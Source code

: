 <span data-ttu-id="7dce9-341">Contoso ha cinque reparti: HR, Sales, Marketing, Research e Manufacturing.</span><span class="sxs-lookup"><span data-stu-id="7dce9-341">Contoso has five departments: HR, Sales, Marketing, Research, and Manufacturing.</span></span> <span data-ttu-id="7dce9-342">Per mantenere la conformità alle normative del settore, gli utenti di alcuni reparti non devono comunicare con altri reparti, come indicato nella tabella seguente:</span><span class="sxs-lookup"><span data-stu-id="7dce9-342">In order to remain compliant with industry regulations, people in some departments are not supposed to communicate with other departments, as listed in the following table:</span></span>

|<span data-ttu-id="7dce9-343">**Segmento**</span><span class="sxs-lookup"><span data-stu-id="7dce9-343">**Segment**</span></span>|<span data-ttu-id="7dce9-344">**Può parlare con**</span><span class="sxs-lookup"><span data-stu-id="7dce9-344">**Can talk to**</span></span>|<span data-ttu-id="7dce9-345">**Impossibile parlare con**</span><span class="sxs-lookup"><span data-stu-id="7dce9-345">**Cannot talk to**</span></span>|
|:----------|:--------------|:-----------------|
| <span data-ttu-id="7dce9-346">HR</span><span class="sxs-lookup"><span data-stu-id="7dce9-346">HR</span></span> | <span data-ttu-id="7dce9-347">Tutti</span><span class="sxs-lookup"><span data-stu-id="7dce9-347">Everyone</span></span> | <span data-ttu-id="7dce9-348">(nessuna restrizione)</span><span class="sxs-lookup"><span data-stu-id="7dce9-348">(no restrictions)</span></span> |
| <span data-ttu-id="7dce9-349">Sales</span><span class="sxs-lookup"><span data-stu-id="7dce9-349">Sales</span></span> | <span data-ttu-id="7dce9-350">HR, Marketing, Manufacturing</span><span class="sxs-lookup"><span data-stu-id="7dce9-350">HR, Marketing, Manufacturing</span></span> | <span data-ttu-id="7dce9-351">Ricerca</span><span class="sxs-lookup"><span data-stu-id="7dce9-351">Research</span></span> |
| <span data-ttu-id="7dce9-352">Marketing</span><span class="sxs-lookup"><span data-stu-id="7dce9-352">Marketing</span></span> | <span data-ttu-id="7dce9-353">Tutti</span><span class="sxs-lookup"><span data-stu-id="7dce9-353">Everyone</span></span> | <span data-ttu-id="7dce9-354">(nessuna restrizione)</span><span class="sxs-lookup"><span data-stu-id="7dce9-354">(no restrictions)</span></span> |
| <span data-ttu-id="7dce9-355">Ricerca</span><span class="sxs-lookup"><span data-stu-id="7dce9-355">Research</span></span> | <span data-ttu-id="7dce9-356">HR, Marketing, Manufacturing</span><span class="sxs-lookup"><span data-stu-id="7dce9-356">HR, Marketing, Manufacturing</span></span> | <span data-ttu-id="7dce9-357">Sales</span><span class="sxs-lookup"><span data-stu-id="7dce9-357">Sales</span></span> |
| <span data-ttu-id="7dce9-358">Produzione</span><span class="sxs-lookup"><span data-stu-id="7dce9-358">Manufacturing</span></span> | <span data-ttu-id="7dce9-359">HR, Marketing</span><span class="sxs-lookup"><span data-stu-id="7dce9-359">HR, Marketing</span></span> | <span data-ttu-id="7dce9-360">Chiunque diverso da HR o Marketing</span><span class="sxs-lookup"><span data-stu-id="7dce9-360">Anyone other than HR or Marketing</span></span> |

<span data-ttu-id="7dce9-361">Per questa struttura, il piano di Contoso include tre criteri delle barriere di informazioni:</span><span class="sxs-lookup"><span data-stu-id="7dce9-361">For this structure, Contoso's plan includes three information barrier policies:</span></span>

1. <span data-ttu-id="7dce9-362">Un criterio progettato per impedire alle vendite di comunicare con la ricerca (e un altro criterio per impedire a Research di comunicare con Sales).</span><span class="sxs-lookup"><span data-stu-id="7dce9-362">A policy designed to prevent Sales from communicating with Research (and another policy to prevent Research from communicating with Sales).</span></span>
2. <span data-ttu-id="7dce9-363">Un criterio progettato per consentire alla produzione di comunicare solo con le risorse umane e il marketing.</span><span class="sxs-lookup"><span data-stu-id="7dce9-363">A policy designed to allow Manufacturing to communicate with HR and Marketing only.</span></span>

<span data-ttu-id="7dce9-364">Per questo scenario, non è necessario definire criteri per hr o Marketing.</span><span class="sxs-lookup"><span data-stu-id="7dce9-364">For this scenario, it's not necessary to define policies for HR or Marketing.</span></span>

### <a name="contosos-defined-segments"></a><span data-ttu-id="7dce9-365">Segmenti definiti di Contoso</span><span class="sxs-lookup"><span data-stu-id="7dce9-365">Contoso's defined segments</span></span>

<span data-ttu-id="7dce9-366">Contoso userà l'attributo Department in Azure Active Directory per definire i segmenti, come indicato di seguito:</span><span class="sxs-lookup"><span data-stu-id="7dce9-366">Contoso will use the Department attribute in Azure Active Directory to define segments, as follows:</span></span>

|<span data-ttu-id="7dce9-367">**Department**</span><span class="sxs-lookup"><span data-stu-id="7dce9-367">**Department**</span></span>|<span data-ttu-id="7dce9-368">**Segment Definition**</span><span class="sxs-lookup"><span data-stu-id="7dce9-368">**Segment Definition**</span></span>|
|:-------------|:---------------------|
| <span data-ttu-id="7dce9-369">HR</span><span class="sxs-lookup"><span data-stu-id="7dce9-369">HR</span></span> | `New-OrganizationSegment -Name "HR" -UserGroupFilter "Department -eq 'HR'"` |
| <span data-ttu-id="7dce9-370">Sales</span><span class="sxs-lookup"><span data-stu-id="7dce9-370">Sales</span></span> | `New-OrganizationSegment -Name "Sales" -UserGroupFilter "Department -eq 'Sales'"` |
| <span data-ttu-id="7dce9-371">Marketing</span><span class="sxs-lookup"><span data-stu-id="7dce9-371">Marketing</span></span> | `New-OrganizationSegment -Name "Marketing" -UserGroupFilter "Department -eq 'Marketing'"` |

....

Description of the task: A word-for-word repeat of the full data is needed.

Your solution:
Source code

: <span data-ttu-id="7dce9-341">Contoso ha cinque reparti: HR, Sales, Marketing, Research e Manufacturing.</span><span class="sxs-lookup"><span data-stu-id="7dce9-341">Contoso has five departments: HR, Sales, Marketing, Research, and Manufacturing.</span></span> <span data-ttu-id="7dce9-342">Per mantenere la conformità alle normative del settore, gli utenti di alcuni reparti non devono comunicare con altri reparti, come indicato nella tabella seguente:</span><span class="sxs-lookup"><span data-stu-id="7dce9-342">In order to remain compliant with industry regulations, people in some departments are not supposed to communicate with other departments, as listed in the following table:</span></span>

|<span data-ttu-id="7dce9-343">**Segmento**</span><span class="sxs-lookup"><span data-stu-id="7dce9-343">**Segment**</span></span>|<span data-ttu-id="7dce9-344">**Può parlare con**</span><span class="sxs-lookup"><span data-stu-id="7dce9-344">**Can talk to**</span></span>|<span data-ttu-id="7dce9-345">**Impossibile parlare con**</span><span class="sxs-lookup"><span data-stu-id="7dce9-345">**Cannot talk to**</span></span>|
|:----------|:--------------|:-----------------|
| <span data-ttu-id="7dce9-346">HR</span><span class="sxs-lookup"><span data-stu-id="7dce9-346">HR</span></span> | <span data-ttu-id="7dce9-347">Tutti</span><span class="sxs-lookup"><span data-stu-id="7dce9-347">Everyone</span></span> | <span data-ttu-id="7dce9-348">(nessuna restrizione)</span><span class="sxs-lookup"><span data-stu-id="7dce9-348">(no restrictions)</span></span> |
| <span data-ttu-id="7dce9-349">Sales</span><span class="sxs-lookup"><span data-stu-id="7dce9-349">Sales</span></span> | <span data-ttu-id="7dce9-350">HR, Marketing, Manufacturing</span><span class="sxs-lookup"><span data-stu-id="7dce9-350">HR, Marketing, Manufacturing</span></span> | <span data-ttu-id="7dce9-351">Ricerca</span><span class="sxs-lookup"><span data-stu-id="7dce9-351">Research</span></span> |
| <span data-ttu-id="7dce9-352">Marketing</span><span class="sxs-lookup"><span data-stu-id="7dce9-352">Marketing</span></span> | <span data-ttu-id="7dce9-353">Tutti</span><span class="sxs-lookup"><span data-stu-id="7dce9-353">Everyone</span></span> | <span data-ttu-id="7dce9-354">(nessuna restrizione)</span><span class="sxs-lookup"><span data-stu-id="7dce9-354">(no restrictions)</span></span> |
| <span data-ttu-id="7dce9-355">Ricerca</span><span class="sxs-lookup"><span data-stu-id="7dce9-355">Research</span></span> | <span data-ttu-id="7dce9-356">HR, Marketing, Manufacturing</span><span class="sxs-lookup"><span data-stu-id="7dce9-356">HR, Marketing, Manufacturing</span></span> | <span data-ttu-id="7dce9-357">Sales</span><span class="sxs-lookup"><span data-stu-id="7dce9-357">Sales</span></span> |
| <span data-ttu-id="7dce9-358">Produzione</span><span class="sxs-lookup"><span data-stu-id="7dce9-358">Manufacturing</span></span> | <span data-ttu-id="7dce9-359">HR, Marketing</span><span class="sxs-lookup"><span data-stu-id="7dce9-359">HR, Marketing</span></span> | <span data-ttu-id="7dce9-360">Chiunque diverso da HR o Marketing</span><span class="sxs-lookup"><span data-stu-id="7dce9-360">Anyone other than HR or Marketing</span></span> |

<span data-ttu-id="7dce9-361">Per questa struttura, il piano di Contoso include tre criteri delle barriere di informazioni:</span><span class="sxs-lookup"><span data-stu-id="7dce9-361">For this structure, Contoso's plan includes three information barrier policies:</span></span>

1. <span data-ttu-id="7dce9-362">Un criterio progettato per impedire alle vendite di comunicare con la ricerca (e un altro criterio per impedire a Research di comunicare con Sales).</span><span class="sxs-lookup"><span data-stu-id="7dce9-362">A policy designed to prevent Sales from communicating with Research (and another policy to prevent Research from communicating with Sales).</span></span>
2. <span data-ttu-id="7dce9-363">Un criterio progettato per consentire alla produzione di comunicare solo con le risorse umane e il marketing.</span><span class="sxs-lookup"><span data-stu-id="7dce9-363">A policy designed to allow Manufacturing to communicate with HR and Marketing only.</span></span>

<span data-ttu-id="7dce9-364">Per questo scenario, non è necessario definire criteri per hr o Marketing.</span><span class="sxs-lookup"><span data-stu-id="7dce9-364">For this scenario, it's not necessary to define policies for HR or Marketing.</span></span>

### <a name="contosos-defined-segments"></a><span data-ttu-id="7dce9-365">Segmenti definiti di Contoso</span><span class="sxs-lookup"><span data-stu-id="7dce9-365">Contoso's defined segments</span></span>

<span data-ttu-id="7dce9-366">Contoso userà l'attributo Department in Azure Active Directory per definire i segmenti, come indicato di seguito:</span><span class="sxs-lookup"><span data-stu-id="7dce9-366">Contoso will use the Department attribute in Azure Active Directory to define segments, as follows:</span></span>

|<span data-ttu-id="7dce9-367">**Department**</span><span class="sxs-lookup"><span data-stu-id="7dce9-367">**Department**</span></span>|<span data-ttu-id="7dce9-368">**Segment Definition**</span><span class="sxs-lookup"><span data-stu-id="7dce9-368">**Segment Definition**</span></span>|
|:-------------|:---------------------|
| <span data-ttu-id="7dce9-369">HR</span><span class="sxs-lookup"><span data-stu-id="7dce9-369">HR</span></span> | `New-OrganizationSegment -Name "HR" -UserGroupFilter "Department -eq 'HR'"` |
| <span data-ttu-id="7dce9-370">Sales</span><span class="sxs-lookup"><span data-stu-id="7dce9-370">Sales</span></span> | `New-OrganizationSegment -Name "Sales" -UserGroupFilter "Department -eq 'Sales'"` |
| <span data-ttu-id="7dce9-371">Marketing</span><span class="sxs-lookup"><span data-stu-id="7dce9-371">Marketing</span></span> | `New-OrganizationSegment -Name "Marketing" -UserGroupFilter "Department -eq 'Marketing'"` |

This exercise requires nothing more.